• _DESCRIPTION OF THE TASK_
Without changing anything, set down every line shown below.

• _DATASET CONTENT_

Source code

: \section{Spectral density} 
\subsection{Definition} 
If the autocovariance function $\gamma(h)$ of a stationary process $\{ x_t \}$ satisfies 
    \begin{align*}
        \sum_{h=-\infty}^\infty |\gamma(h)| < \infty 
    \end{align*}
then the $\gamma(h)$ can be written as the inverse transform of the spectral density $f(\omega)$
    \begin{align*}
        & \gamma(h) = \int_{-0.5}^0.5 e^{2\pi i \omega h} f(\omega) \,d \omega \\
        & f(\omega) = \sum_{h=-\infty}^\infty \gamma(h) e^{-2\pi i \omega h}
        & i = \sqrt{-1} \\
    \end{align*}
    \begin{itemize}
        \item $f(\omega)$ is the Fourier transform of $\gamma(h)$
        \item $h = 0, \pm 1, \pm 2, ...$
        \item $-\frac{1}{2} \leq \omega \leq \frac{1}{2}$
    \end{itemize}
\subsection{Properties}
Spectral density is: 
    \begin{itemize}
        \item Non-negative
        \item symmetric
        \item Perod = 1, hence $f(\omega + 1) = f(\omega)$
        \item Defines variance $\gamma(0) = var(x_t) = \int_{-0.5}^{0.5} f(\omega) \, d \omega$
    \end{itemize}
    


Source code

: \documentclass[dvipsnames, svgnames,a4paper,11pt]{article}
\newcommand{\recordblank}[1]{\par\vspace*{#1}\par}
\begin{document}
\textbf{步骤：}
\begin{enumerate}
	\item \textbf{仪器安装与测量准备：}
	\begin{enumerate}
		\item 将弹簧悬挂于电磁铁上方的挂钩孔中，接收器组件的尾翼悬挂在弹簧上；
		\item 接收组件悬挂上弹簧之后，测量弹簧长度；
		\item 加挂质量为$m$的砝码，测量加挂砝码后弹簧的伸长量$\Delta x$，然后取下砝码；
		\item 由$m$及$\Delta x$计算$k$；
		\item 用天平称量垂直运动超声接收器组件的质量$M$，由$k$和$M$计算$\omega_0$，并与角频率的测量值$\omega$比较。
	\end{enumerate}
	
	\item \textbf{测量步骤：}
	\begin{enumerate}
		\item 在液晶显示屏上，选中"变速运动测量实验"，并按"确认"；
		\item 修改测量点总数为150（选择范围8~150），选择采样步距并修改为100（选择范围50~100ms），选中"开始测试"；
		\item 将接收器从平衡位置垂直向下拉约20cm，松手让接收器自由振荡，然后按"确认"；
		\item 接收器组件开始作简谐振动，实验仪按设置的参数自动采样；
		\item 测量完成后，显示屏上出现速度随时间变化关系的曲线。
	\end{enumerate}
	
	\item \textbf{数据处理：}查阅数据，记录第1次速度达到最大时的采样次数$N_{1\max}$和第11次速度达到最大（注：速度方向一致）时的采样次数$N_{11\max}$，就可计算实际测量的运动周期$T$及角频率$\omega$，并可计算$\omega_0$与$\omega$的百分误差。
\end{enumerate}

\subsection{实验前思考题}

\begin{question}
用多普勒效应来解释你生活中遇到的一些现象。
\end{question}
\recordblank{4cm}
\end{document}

• _WORKED SOLUTION_
Source code

: \section{Spectral density} 
\subsection{Definition} 
If the autocovariance function $\gamma(h)$ of a stationary process $\{ x_t \}$ satisfies 
    \begin{align*}
        \sum_{h=-\infty}^\infty |\gamma(h)| < \infty 
    \end{align*}
then the $\gamma(h)$ can be written as the inverse transform of the spectral density $f(\omega)$
    \begin{align*}
        & \gamma(h) = \int_{-0.5}^0.5 e^{2\pi i \omega h} f(\omega) \,d \omega \\
        & f(\omega) = \sum_{h=-\infty}^\infty \gamma(h) e^{-2\pi i \omega h}
        & i = \sqrt{-1} \\
    \end{align*}
    \begin{itemize}
        \item $f(\omega)$ is the Fourier transform of $\gamma(h)$
        \item $h = 0, \pm 1, \pm 2, ...$
        \item $-\frac{1}{2} \leq \omega \leq \frac{1}{2}$
    \end{itemize}
\subsection{Properties}
Spectral density is: 
    \begin{itemize}
        \item Non-negative
        \item symmetric
        \item Perod = 1, hence $f(\omega + 1) = f(\omega)$
        \item Defines variance $\gamma(0) = var(x_t) = \int_{-0.5}^{0.5} f(\omega) \, d \omega$
    \end{itemize}
    


Source code

: \documentclass[dvipsnames, svgnames,a4paper,11pt]{article}
\newcommand{\recordblank}[1]{\par\vspace*{#1}\par}
\begin{document}
\textbf{步骤：}
\begin{enumerate}
	\item \textbf{仪器安装与测量准备：}
	\begin{enumerate}
		\item 将弹簧悬挂于电磁铁上方的挂钩孔中，接收器组件的尾翼悬挂在弹簧上；
		\item 接收组件悬挂上弹簧之后，测量弹簧长度；
		\item 加挂质量为$m$的砝码，测量加挂砝码后弹簧的伸长量$\Delta x$，然后取下砝码；
		\item 由$m$及$\Delta x$计算$k$；
		\item 用天平称量垂直运动超声接收器组件的质量$M$，由$k$和$M$计算$\omega_0$，并与角频率的测量值$\omega$比较。
	\end{enumerate}
	
	\item \textbf{测量步骤：}
	\begin{enumerate}
		\item 在液晶显示屏上，选中"变速运动测量实验"，并按"确认"；
		\item 修改测量点总数为150（选择范围8~150），选择采样步距并修改为100（选择范围50~100ms），选中"开始测试"；
		\item 将接收器从平衡位置垂直向下拉约20cm，松手让接收器自由振荡，然后按"确认"；
		\item 接收器组件开始作简谐振动，实验仪按设置的参数自动采样；
		\item 测量完成后，显示屏上出现速度随时间变化关系的曲线。
	\end{enumerate}
	
	\item \textbf{数据处理：}查阅数据，记录第1次速度达到最大时的采样次数$N_{1\max}$和第11次速度达到最大（注：速度方向一致）时的采样次数$N_{11\max}$，就可计算实际测量的运动周期$T$及角频率$\omega$，并可计算$\omega_0$与$\omega$的百分误差。
\end{enumerate}

\subsection{实验前思考题}

\begin{question}
用多普勒效应来解释你生活中遇到的一些现象。
\end{question}
\recordblank{4cm}
\end{document}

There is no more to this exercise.